++++ RECORDS TO USE ++++

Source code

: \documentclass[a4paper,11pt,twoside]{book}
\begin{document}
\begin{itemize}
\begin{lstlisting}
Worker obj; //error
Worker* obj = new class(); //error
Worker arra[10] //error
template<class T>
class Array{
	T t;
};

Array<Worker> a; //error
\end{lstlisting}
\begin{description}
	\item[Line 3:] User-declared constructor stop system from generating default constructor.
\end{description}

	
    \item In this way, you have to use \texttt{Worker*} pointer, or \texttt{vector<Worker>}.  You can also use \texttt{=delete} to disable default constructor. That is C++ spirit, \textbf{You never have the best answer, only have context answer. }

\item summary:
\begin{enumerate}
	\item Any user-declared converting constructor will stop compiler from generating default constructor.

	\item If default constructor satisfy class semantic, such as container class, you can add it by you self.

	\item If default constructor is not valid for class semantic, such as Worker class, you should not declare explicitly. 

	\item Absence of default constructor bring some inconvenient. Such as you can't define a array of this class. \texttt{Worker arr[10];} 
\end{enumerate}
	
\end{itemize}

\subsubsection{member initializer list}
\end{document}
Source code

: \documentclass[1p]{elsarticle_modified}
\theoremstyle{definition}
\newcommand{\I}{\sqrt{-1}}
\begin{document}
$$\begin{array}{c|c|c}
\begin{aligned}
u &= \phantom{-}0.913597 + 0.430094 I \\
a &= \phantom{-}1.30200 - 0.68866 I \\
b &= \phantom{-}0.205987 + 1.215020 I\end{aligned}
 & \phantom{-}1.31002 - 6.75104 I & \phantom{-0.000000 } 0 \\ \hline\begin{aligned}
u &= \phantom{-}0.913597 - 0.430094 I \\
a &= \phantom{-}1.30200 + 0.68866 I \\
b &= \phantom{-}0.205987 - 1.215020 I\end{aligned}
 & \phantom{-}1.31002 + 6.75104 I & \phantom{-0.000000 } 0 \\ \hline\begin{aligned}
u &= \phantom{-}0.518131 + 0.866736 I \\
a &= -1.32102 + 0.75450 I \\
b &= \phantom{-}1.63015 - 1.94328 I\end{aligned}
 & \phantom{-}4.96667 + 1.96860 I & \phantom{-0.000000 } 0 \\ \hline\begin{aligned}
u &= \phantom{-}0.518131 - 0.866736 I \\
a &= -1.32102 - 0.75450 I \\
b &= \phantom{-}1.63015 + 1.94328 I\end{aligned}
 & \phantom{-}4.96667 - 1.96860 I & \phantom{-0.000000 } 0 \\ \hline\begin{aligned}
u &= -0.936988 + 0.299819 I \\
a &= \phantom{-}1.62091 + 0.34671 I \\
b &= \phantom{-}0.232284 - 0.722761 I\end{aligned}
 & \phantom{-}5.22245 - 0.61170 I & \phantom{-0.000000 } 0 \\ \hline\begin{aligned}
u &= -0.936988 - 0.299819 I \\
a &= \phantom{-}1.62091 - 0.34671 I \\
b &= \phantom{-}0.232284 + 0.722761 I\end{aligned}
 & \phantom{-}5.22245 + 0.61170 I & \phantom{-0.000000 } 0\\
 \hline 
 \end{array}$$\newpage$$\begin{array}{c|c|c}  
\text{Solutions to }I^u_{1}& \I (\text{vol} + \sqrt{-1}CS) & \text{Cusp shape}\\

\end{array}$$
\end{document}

++++

• [WHAT TO DO]:
Of the lines above, copy each one that contains the word "documentclass".

• [TASK SOLUTION]:
: \documentclass[a4paper,11pt,twoside]{book}
: \documentclass[1p]{elsarticle_modified}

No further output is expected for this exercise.